Exactly the lines below from the one with "### Technical Achievements" up to and including the one with "- **Error Handling**: Comprehensive" make up the answer, with nothing else added.

(Stored data)
BEGIN

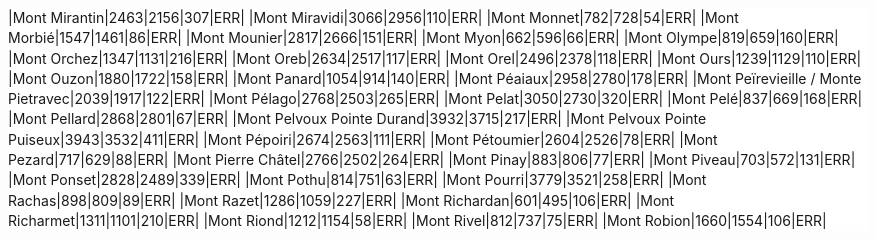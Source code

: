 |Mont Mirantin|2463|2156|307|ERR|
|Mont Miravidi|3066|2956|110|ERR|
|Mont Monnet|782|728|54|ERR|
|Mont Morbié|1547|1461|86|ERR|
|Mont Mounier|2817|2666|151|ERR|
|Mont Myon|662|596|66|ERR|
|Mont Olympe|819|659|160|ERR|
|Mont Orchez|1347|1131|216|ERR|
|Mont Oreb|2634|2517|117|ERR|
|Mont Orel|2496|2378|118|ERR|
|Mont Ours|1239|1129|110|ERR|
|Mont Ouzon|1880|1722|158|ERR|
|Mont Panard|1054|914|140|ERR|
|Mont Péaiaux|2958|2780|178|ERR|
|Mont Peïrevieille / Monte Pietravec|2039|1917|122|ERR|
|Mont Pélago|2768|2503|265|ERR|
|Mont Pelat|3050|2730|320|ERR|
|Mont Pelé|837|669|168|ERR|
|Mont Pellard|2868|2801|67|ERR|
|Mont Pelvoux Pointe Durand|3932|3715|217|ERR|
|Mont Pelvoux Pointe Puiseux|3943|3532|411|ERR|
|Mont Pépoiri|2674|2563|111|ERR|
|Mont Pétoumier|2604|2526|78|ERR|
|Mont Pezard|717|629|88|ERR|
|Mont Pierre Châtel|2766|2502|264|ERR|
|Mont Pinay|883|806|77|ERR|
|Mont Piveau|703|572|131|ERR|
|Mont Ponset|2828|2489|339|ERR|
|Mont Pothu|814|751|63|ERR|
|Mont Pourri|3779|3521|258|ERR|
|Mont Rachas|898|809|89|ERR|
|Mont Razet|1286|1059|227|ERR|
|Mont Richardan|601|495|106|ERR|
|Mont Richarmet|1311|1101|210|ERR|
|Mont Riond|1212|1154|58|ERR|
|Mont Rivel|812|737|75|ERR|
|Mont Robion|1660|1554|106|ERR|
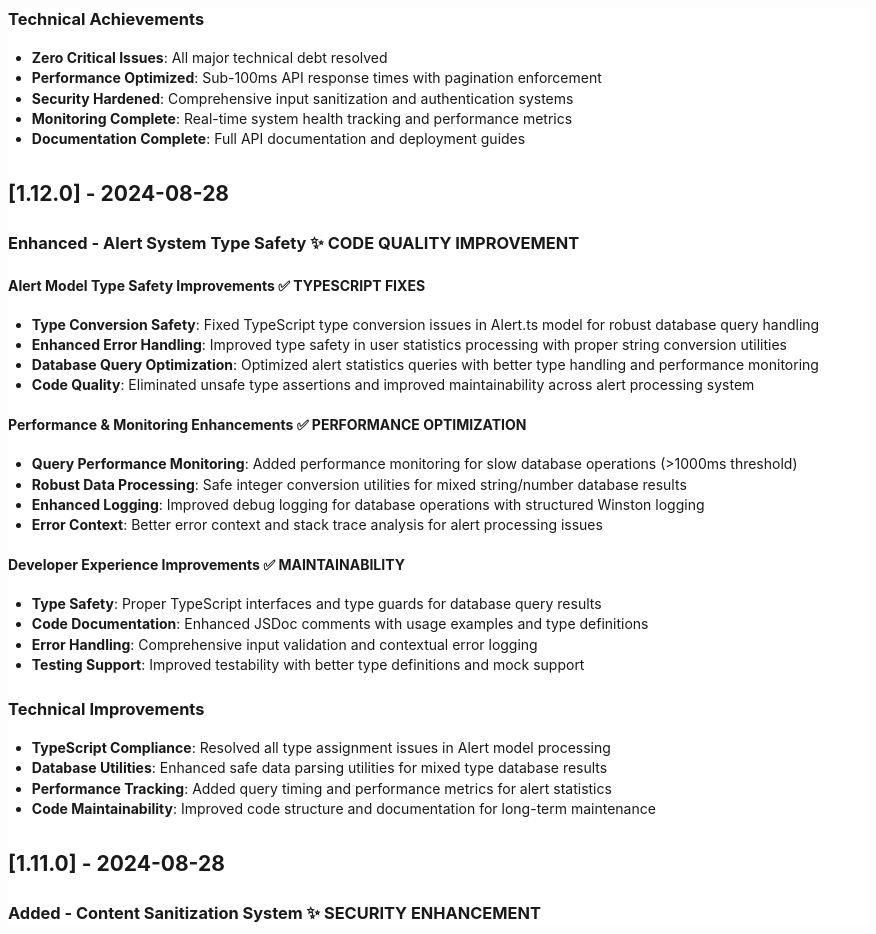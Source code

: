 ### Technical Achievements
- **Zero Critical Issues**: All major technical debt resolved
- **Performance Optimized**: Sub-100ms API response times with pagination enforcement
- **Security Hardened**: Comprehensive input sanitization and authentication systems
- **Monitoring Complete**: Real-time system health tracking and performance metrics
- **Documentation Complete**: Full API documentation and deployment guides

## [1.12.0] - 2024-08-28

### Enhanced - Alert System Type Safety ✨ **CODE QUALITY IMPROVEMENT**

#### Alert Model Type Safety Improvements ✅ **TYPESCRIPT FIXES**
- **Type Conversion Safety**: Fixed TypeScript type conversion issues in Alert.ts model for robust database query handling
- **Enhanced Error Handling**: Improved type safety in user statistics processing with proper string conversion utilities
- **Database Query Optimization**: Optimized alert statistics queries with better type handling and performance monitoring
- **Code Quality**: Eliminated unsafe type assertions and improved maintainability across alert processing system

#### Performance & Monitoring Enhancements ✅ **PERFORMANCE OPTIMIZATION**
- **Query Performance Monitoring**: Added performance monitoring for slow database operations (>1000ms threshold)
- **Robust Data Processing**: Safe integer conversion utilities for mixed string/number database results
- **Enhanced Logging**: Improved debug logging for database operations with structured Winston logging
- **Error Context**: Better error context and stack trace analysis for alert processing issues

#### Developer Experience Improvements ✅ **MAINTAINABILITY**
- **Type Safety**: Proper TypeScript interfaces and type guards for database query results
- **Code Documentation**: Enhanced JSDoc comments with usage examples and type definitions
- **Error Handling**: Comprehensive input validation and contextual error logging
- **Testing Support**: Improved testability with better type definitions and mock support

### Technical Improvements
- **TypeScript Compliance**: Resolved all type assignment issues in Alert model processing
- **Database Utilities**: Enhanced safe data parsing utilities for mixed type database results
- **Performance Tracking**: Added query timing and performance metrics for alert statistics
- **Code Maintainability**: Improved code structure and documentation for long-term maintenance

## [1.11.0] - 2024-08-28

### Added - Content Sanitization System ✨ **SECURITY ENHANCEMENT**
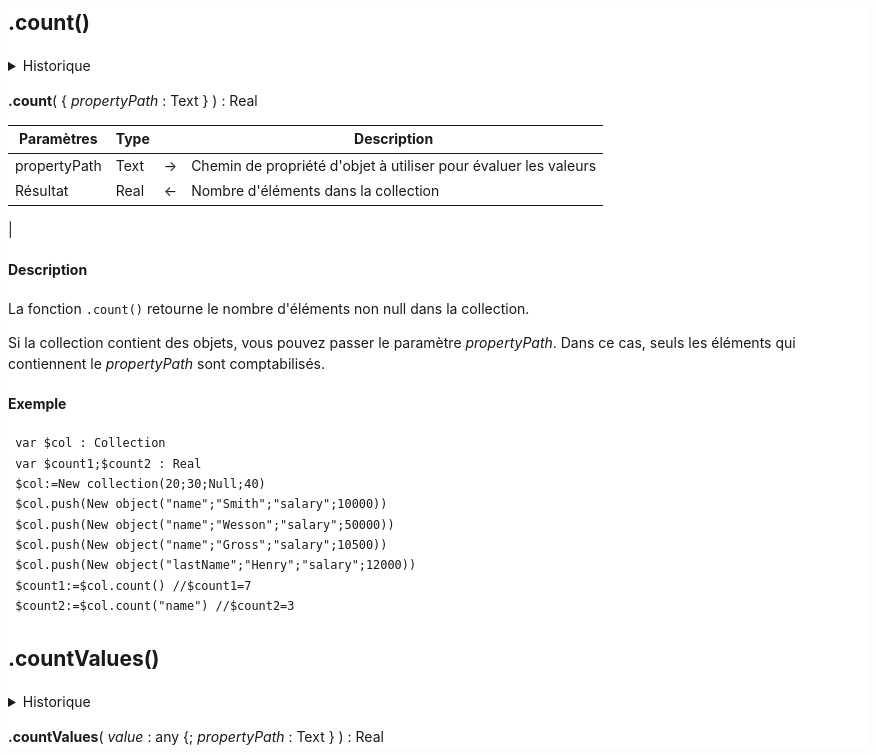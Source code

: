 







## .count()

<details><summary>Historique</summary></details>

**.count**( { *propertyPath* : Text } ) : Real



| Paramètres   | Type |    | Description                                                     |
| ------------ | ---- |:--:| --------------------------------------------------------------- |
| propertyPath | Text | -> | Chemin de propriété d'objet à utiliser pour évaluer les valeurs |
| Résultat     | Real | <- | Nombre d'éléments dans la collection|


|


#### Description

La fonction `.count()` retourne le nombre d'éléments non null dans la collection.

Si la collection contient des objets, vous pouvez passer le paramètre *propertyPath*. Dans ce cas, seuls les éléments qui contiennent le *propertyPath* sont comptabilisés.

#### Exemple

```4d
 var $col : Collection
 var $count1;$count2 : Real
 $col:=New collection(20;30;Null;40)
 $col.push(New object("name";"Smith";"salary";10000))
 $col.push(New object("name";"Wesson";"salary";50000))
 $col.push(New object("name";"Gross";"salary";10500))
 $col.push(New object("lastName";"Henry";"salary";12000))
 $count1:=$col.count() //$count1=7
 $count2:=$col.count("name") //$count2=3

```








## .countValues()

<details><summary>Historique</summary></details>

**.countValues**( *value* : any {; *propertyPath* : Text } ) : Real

END

■ Answer to this task ■
: ### Technical Achievements
- **Zero Critical Issues**: All major technical debt resolved
- **Performance Optimized**: Sub-100ms API response times with pagination enforcement
- **Security Hardened**: Comprehensive input sanitization and authentication systems
- **Monitoring Complete**: Real-time system health tracking and performance metrics
- **Documentation Complete**: Full API documentation and deployment guides

## [1.12.0] - 2024-08-28

### Enhanced - Alert System Type Safety ✨ **CODE QUALITY IMPROVEMENT**

#### Alert Model Type Safety Improvements ✅ **TYPESCRIPT FIXES**
- **Type Conversion Safety**: Fixed TypeScript type conversion issues in Alert.ts model for robust database query handling
- **Enhanced Error Handling**: Improved type safety in user statistics processing with proper string conversion utilities
- **Database Query Optimization**: Optimized alert statistics queries with better type handling and performance monitoring
- **Code Quality**: Eliminated unsafe type assertions and improved maintainability across alert processing system

#### Performance & Monitoring Enhancements ✅ **PERFORMANCE OPTIMIZATION**
- **Query Performance Monitoring**: Added performance monitoring for slow database operations (>1000ms threshold)
- **Robust Data Processing**: Safe integer conversion utilities for mixed string/number database results
- **Enhanced Logging**: Improved debug logging for database operations with structured Winston logging
- **Error Context**: Better error context and stack trace analysis for alert processing issues

#### Developer Experience Improvements ✅ **MAINTAINABILITY**
- **Type Safety**: Proper TypeScript interfaces and type guards for database query results
- **Code Documentation**: Enhanced JSDoc comments with usage examples and type definitions
- **Error Handling**: Comprehensive input validation and contextual error logging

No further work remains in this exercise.